--- START ---
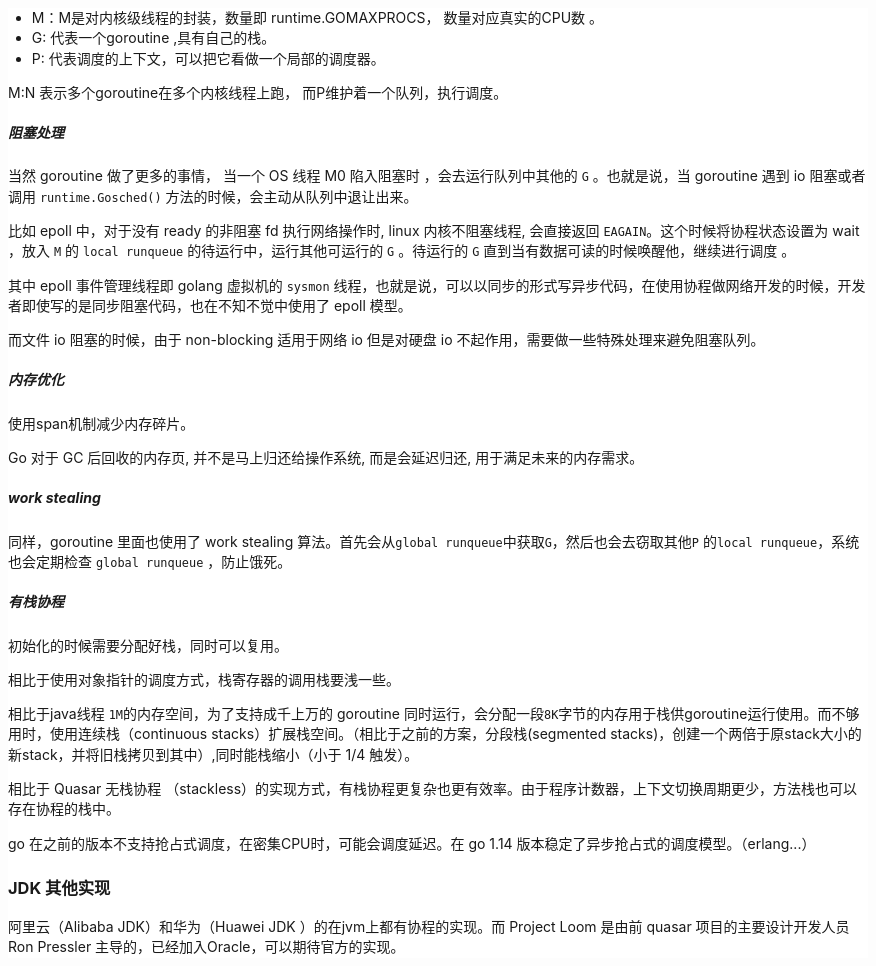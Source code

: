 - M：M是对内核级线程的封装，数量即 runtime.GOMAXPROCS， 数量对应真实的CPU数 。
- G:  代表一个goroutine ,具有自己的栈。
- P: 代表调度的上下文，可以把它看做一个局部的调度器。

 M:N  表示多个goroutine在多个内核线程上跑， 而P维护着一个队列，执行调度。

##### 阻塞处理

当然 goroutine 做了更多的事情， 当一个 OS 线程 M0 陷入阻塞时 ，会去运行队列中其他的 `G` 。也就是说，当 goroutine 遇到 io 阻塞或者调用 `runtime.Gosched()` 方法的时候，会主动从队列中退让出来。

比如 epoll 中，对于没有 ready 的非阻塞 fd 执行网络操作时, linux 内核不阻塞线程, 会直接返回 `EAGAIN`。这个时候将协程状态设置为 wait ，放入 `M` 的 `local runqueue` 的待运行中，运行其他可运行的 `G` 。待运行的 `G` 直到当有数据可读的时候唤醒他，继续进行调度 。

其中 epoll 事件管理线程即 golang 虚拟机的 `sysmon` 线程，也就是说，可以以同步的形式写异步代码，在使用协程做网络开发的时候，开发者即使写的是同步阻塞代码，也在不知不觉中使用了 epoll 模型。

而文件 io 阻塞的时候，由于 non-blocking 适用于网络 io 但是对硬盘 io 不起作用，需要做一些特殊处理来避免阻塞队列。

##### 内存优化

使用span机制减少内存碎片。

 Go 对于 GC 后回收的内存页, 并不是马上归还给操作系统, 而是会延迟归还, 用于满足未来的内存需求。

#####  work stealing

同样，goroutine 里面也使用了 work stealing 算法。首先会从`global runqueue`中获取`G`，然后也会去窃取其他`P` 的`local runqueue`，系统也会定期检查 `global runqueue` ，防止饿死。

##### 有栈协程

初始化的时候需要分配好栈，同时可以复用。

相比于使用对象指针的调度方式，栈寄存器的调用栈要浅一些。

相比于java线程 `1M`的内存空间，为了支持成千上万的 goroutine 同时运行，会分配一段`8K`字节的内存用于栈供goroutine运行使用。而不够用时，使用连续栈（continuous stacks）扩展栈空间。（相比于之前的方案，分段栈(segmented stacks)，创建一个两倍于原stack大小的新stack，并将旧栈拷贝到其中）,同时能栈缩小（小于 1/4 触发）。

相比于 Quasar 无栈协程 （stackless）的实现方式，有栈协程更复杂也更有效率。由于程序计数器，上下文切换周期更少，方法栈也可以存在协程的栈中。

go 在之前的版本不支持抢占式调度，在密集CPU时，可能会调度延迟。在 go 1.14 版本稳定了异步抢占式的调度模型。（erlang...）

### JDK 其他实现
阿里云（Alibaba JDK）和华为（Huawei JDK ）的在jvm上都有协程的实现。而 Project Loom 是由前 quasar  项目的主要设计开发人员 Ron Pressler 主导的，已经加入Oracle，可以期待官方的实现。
--- END ---
--- START ---
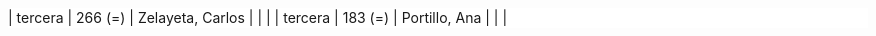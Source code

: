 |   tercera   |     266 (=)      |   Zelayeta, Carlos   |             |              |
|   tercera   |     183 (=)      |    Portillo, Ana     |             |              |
--- END ---
* THE PROBLEM: Work out how many lines above have the string "epoll" in them, and give only the number.

* RESPONSE AREA: 2